In this piece by Aubrey R. Paris, Energy and Climate Scholar, NSF Graduate Research Fellow, and Ph.D. Candidate in the Department of Chemistry at Princeton University, and Matthew A. Rose, Department of Defense Strategic Planner and a recent graduate of the U.S. Army War College, we gain an new perspective on the relationship between nuclear power, the energy market, and climate change.  Tim Nixon, Managing Editor, Thomson Reuters Sustainability.

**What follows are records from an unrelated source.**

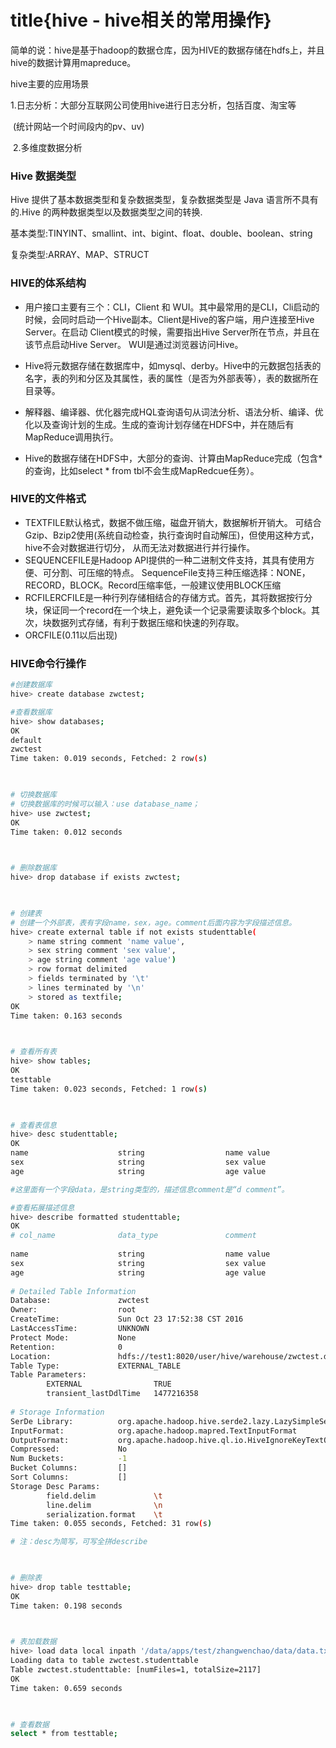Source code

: # title{hive - hive相关的常用操作}
简单的说：hive是基于hadoop的数据仓库，因为HIVE的数据存储在hdfs上，并且hive的数据计算用mapreduce。

hive主要的应用场景

​	 1.日志分析：大部分互联网公司使用hive进行日志分析，包括百度、淘宝等

​			(统计网站一个时间段内的pv、uv)

​	 2.多维度数据分析



### Hive 数据类型

Hive 提供了基本数据类型和复杂数据类型，复杂数据类型是 Java 语言所不具有的.Hive 的两种数据类型以及数据类型之间的转换.

基本类型:TINYINT、smallint、int、bigint、float、double、boolean、string

复杂类型:ARRAY、MAP、STRUCT

### HIVE的体系结构

* 用户接口主要有三个：CLI，Client 和 WUI。其中最常用的是CLI，Cli启动的时候，会同时启动一个Hive副本。Client是Hive的客户端，用户连接至Hive Server。在启动 Client模式的时候，需要指出Hive Server所在节点，并且在该节点启动Hive Server。 WUI是通过浏览器访问Hive。

* Hive将元数据存储在数据库中，如mysql、derby。Hive中的元数据包括表的名字，表的列和分区及其属性，表的属性（是否为外部表等），表的数据所在目录等。

* 解释器、编译器、优化器完成HQL查询语句从词法分析、语法分析、编译、优化以及查询计划的生成。生成的查询计划存储在HDFS中，并在随后有MapReduce调用执行。

* Hive的数据存储在HDFS中，大部分的查询、计算由MapReduce完成（包含*的查询，比如select * from tbl不会生成MapRedcue任务）。

### HIVE的文件格式

* TEXTFILE默认格式，数据不做压缩，磁盘开销大，数据解析开销大。 可结合Gzip、Bzip2使用(系统自动检查，执行查询时自动解压)，但使用这种方式，hive不会对数据进行切分， 从而无法对数据进行并行操作。
* SEQUENCEFILE是Hadoop API提供的一种二进制文件支持，其具有使用方便、可分割、可压缩的特点。 SequenceFile支持三种压缩选择：NONE，RECORD，BLOCK。Record压缩率低，一般建议使用BLOCK压缩
* RCFILERCFILE是一种行列存储相结合的存储方式。首先，其将数据按行分块，保证同一个record在一个块上，避免读一个记录需要读取多个block。其次，块数据列式存储，有利于数据压缩和快速的列存取。
* ORCFILE(0.11以后出现)

### HIVE命令行操作

```bash
#创建数据库
hive> create database zwctest;

#查看数据库
hive> show databases;
OK
default
zwctest
Time taken: 0.019 seconds, Fetched: 2 row(s)

 

# 切换数据库
# 切换数据库的时候可以输入：use database_name；
hive> use zwctest;
OK
Time taken: 0.012 seconds

 

# 删除数据库
hive> drop database if exists zwctest;

 

# 创建表
# 创建一个外部表，表有字段name，sex，age。comment后面内容为字段描述信息。
hive> create external table if not exists studenttable(
    > name string comment 'name value',
    > sex string comment 'sex value',
    > age string comment 'age value')
    > row format delimited
    > fields terminated by '\t'
    > lines terminated by '\n'
    > stored as textfile;
OK
Time taken: 0.163 seconds

 

# 查看所有表
hive> show tables;
OK
testtable
Time taken: 0.023 seconds, Fetched: 1 row(s)

 

# 查看表信息
hive> desc studenttable;
OK
name                    string                  name value          
sex                     string                  sex value           
age                     string                  age value      

#这里面有一个字段data，是string类型的，描述信息comment是“d comment”。

#查看拓展描述信息
hive> describe formatted studenttable;
OK
# col_name              data_type               comment             
                 
name                    string                  name value          
sex                     string                  sex value           
age                     string                  age value           
                 
# Detailed Table Information             
Database:               zwctest                  
Owner:                  root                     
CreateTime:             Sun Oct 23 17:52:38 CST 2016     
LastAccessTime:         UNKNOWN                  
Protect Mode:           None                     
Retention:              0                        
Location:               hdfs://test1:8020/user/hive/warehouse/zwctest.db/studenttable    
Table Type:             EXTERNAL_TABLE           
Table Parameters:                
        EXTERNAL                TRUE                
        transient_lastDdlTime   1477216358          
                 
# Storage Information            
SerDe Library:          org.apache.hadoop.hive.serde2.lazy.LazySimpleSerDe       
InputFormat:            org.apache.hadoop.mapred.TextInputFormat         
OutputFormat:           org.apache.hadoop.hive.ql.io.HiveIgnoreKeyTextOutputFormat       
Compressed:             No                       
Num Buckets:            -1                       
Bucket Columns:         []                       
Sort Columns:           []                       
Storage Desc Params:             
        field.delim             \t                  
        line.delim              \n                  
        serialization.format    \t                  
Time taken: 0.055 seconds, Fetched: 31 row(s)

# 注：desc为简写，可写全拼describe

 

# 删除表
hive> drop table testtable;
OK
Time taken: 0.198 seconds

 

# 表加载数据
hive> load data local inpath '/data/apps/test/zhangwenchao/data/data.txt' into table studenttable; 
Loading data to table zwctest.studenttable
Table zwctest.studenttable: [numFiles=1, totalSize=2117]
OK
Time taken: 0.659 seconds

 

# 查看数据
select * from testtable;
```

If one’s goal is to generate large sums of carbon-free energy, pound for pound, nuclear power is one of the most attractive available technologies. The growing body of evidence indicating that anthropogenic activities are causing the increasing rate of climate change continues to nudge governments, markets, and industry toward carbon-reduced or carbon-free technologies. As such, nuclear power generation remains a vital component of global energy production and sustainability strategies (1). Yet somehow, nuclear energy is itself threatened by the very challenge it seeks to tackle: climate change.

Before unraveling this potential conflict, it is important to revisit how society reached a climate-dire scenario in the first place. Most climate projections and models rely heavily on carbon dioxide and other greenhouse gas emission levels to determine what a future climate could look like (2). Unfortunately for humankind, even moderate projections paint a starkly different climate landscape compared to today’s, and expected sea level rise and temperature increases pose significant threats to almost every globally connected system.

The goal of curbing greenhouse gas emissions (3) combined with noble intentions routinely edges “do-good” reformers toward easy and obvious solutions. Logically speaking, if reducing human-related greenhouse gas emissions will slow the rate of change, then investments in carbon-free technologies, like nuclear energy, should help. But this easy and obvious solution requires deeper scrutiny, and climate change is to blame.

While nuclear power offers attractive offsets to fossil fuel equivalents, nuclear power stations are not immune to regional and local climate change effects. Light water reactors, the most common type of nuclear generation facility, require cooling water sources to operate. Simply put, it’s all about water, and if the water source is inadequate, so is the power plant.

Map of U.S. Operating Nuclear Power Reactors, emphasizing their coastal locations and proximity to water. Source: United States Nuclear Regulatory Commission

Considering this operating requirement, water availability and temperature fluctuations caused by climate change are likely to impact nuclear generation capacity. This is especially difficult to address because future trends in precipitation, water level, and temperature will differ according to region, causing plants in discrete parts of the United States—and world—to face their own water-related, climate-induced challenges. Using moderate climate projections, it is instructive to case-study geographically diverse facilities to assess how climate changes are likely to affect nuclear generation capacity.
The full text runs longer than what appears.